This is especially true when you’re an organization that hasn’t got a culture to stimulate it. Not because culture will always determinate an outcome but because if your culture doesn’t evolve to enable what you need it probably isn’t a cause but a result. The result of lacking a real strategy.

When you’re not a small, agile, talent and motivation driven company it’s hard to become one by acquiring the resources (ideas, talent, motivation, products) you need. Many try but fail. Some succeed but even then it’s a time limited success. Innovation is an ongoing activity. Success is a temporary result. It’s not a long term, well defined and understood process or product. If it was it wouldn’t be innovative.

When you’re you need to optimize your processes or replace them if they can be optimized.

The organizational paradox

Innovation, or any “hot” item in business is like sex. The more people talk about it and want it the less it’s going to happen. This is frustrating too many so they try to facilitate or force some success. This leads to disappointing, second rate, clumsy and poor experiences compared to what it’s supposed to be.

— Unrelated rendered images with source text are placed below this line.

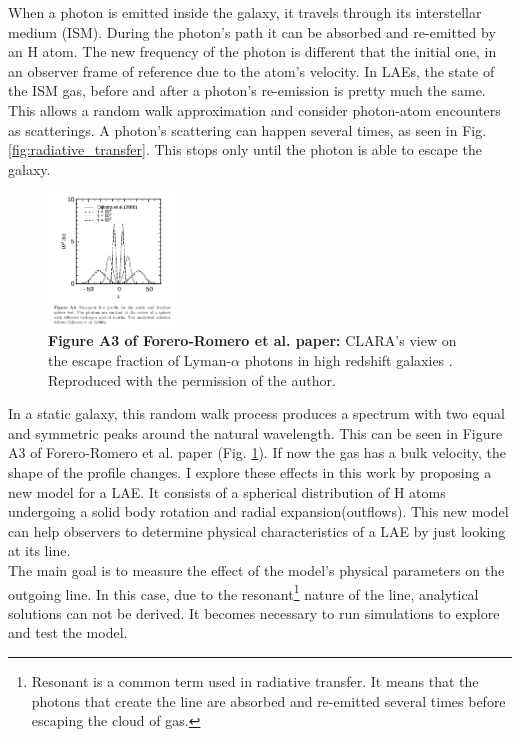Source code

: \documentclass{latex/emulateapj}
\begin{document}
When a \lya photon is emitted inside the galaxy, it travels through its interstellar medium (ISM). During the photon's path it can be absorbed and re-emitted by an H atom. The new frequency of the photon is different that the initial one, in an observer frame of reference due to the atom's velocity. In LAEs, the state of the ISM gas, before and after a photon's re-emission is pretty much the same. This allows a random walk approximation and consider photon-atom encounters as scatterings. A photon's scattering can happen several times, as seen in Fig. \ref{fig:radiative_transfer}. This stops only until the photon is able to escape the galaxy. \\

\begin{figure}[h!]
	\begin{center}
		\includegraphics[width=0.3\textwidth]{./figures/static}
	\end{center}
	\caption{\textbf{Figure A3 of Forero-Romero et al. paper:} CLARA's view on the escape fraction of Lyman-$\alpha$ photons in high redshift galaxies \cite{CLARA}. Reproduced with the permission of the author.
		\label{fig:static}}
\end{figure}

In a static galaxy, this random walk process produces a spectrum with two equal and symmetric peaks around the natural \lya wavelength. This can be seen in Figure A3 of Forero-Romero et al. paper \cite{CLARA} (Fig. \ref{fig:static}). If now the gas has a bulk velocity, the shape of the \lya profile changes. I explore these effects in this work by proposing a new model for a LAE. It consists of a spherical distribution of H atoms undergoing a solid body rotation and radial expansion(outflows). This new model can help observers to determine physical characteristics of a LAE by just looking at its \lya line. \\

The main goal is to measure the effect of the model's physical parameters on the outgoing \lya line. In this case, due to the resonant\footnote{Resonant is a common term used in radiative transfer. It means that the photons that create the line are absorbed and re-emitted several times before escaping the cloud of gas.} nature of the \lya line, analytical solutions can not be derived. It becomes necessary to run simulations to explore and test the model. \\
\end{document}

As production, distribution and services are being disrupted by automation or even automatic / autonomous technology we see that profits come under stress. That means more with less, reduction of the work force & optimizing processes to reduce cost & optimize profits. This leads to more and more commodity driven businesses and organizations that are trying to compete on cost. - Dilbert by Scott Adams

A magic word has appeared that’s supposed to deliver a prosperous future for all of us. All this while we save ourselves into poverty and reduce our value into nothing more than 1 or 2 % better efficiencies than any other organizations at delivering commodities. If you don’t have a factual (Energy, “to big to fail” banking, …) or legal (notaries, IRS, …) monopoly you have very little margin as an excuse for your existence. So now we all have to be innovative. Never mind that you’re in the least innovative business on earth. Innovation it is as everyone is doing it, has or wants it. So must we or we’re clearly “out of touch”.

Get in the ring!

Pretending to be a boxer is lots of fun until you have to get into the ring and fight. When you step into the ring and your opponent smacks you in the face even your best plans fall apart. Let alone that sorry excuses of a plan you have in lieu of training, skills and motivation.

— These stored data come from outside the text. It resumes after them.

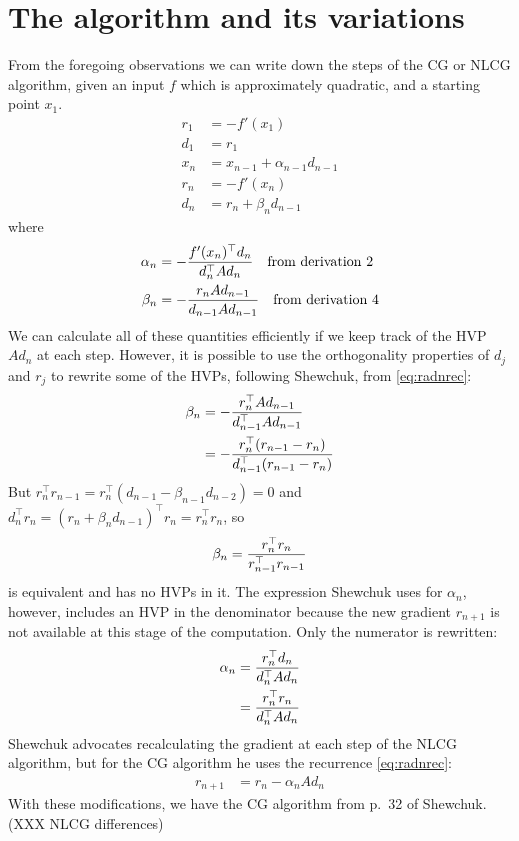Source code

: \documentclass[11pt]{article}
\newcommand{\T}{\top}
\renewcommand{\(}{\left(}
\renewcommand{\)}{\right)}
\begin{document}
\section{The algorithm and its variations}

From the foregoing observations we can write down the steps of the CG
or NLCG algorithm, given an input $f$ which is approximately
quadratic, and a starting point $x_1$.
\begin{align}
r_1 &= -f'(x_1) \\
d_1 &= r_1 \\
x_n &= x_{n-1}+\alpha_{n-1}d_{n-1} \\
r_n &= -f'(x_n) \\
d_n &= r_n + \beta_n d_{n-1}
\end{align}
where
\begin{align}
\alpha_n &= -{f'(x_n)^\T d_n \over d_n^\T A d_n}
\textrm{\quad from derivation 2} \\
\beta_n &= -{r_n A d_{n-1} \over d_{n-1}A d_{n-1}}
\textrm{\quad from derivation 4} \\
\end{align}
We can calculate all of these quantities efficiently if we keep track
of the HVP $A d_n$ at each step. However, it is possible to use the
orthogonality properties of $d_j$ and $r_j$ to rewrite some of the
HVPs, following Shewchuk, from \ref{eq:radnrec}:
\begin{align}
\beta_n &= -{r_n^\T A d_{n-1} \over d_{n-1}^\T A d_{n-1}} \\
 &= -{r_n^\T (r_{n-1}-r_n) \over d_{n-1}^\T (r_{n-1}-r_n)}
\end{align}
But $r_n^\T r_{n-1} = r_n^\T(d_{n-1}-\beta_{n-1}d_{n-2}) = 0$ and
$d_n^\T r_n = (r_n + \beta_n d_{n-1})^\T r_n = r_n^\T r_n$, so
\begin{align}
\beta_n = {r_n^\T r_n \over r_{n-1}^\T r_{n-1}} \label{eq:r-beta}
\end{align}
is equivalent and has no HVPs in it. The expression Shewchuk uses for
$\alpha_n$, however, includes an HVP in the denominator because the
new gradient $r_{n+1}$ is not available at this stage of the
computation. Only the numerator is rewritten:
\begin{align}
\alpha_n &= {r_n^\T d_n \over d_n^\T A d_n} \\
&= {r_n^\T r_n \over d_n^\T A d_n}
\end{align}
Shewchuk advocates recalculating the gradient at each step of the NLCG
algorithm, but for the CG algorithm he uses the recurrence
\ref{eq:radnrec}:
\begin{align*}
r_{n+1} &= r_n - \alpha_n A d_n
\end{align*}
With these modifications, we have the CG algorithm from p.~32 of
Shewchuk. (XXX NLCG differences)
\end{document}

It’s very hard for established, highly regulated companies to really innovate. They’re about avoiding risks, optimizing processes & following procedures. The aim is to get the best predictable results with the fewest cost & overhead as long as this doesn’t endanger the processes and regulations. It just isn’t compatible with agility and innovation.

Now some large organizations can deal with this and make it a success.  It requires truly great strategies, strategists and some serious skills to make them materialize. Not a small feat to pull off! But way to many can’t. Nothing has eternal live. It’s even worse when such organizations make their innovation islands or incubators dependent on centralized, slow moving, process driven services & processes. That’s like swimming with an anvil tied around your ankle. Good luck!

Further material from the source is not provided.